INFORMATION SUPPLIED>
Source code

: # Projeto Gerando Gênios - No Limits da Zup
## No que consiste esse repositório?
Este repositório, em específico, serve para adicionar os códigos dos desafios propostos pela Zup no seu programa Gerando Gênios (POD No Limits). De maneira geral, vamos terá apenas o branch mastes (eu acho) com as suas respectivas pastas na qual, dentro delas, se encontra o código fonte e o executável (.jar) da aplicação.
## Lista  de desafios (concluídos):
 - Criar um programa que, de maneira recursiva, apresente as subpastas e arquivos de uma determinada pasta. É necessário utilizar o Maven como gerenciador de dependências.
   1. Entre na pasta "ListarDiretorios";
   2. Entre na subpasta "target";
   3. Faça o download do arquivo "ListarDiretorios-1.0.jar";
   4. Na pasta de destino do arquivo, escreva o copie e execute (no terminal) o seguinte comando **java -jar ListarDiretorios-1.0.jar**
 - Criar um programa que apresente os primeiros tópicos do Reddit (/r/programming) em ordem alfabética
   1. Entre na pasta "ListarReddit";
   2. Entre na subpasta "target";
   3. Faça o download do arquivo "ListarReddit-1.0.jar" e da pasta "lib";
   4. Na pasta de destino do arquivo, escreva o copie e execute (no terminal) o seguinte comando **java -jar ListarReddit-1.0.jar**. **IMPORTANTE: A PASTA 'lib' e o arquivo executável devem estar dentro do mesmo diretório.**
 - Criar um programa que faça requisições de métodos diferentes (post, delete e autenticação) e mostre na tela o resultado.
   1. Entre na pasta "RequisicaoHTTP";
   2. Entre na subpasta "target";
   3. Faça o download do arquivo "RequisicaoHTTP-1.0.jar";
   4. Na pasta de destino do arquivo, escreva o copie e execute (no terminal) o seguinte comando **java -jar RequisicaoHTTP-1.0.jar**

ACTIVITY> What lines in the material above hold the word "Gerando"? Pull them out.

RESULT FOR THIS TASK>
: # Projeto Gerando Gênios - No Limits da Zup
Este repositório, em específico, serve para adicionar os códigos dos desafios propostos pela Zup no seu programa Gerando Gênios (POD No Limits). De maneira geral, vamos terá apenas o branch mastes (eu acho) com as suas respectivas pastas na qual, dentro delas, se encontra o código fonte e o executável (.jar) da aplicação.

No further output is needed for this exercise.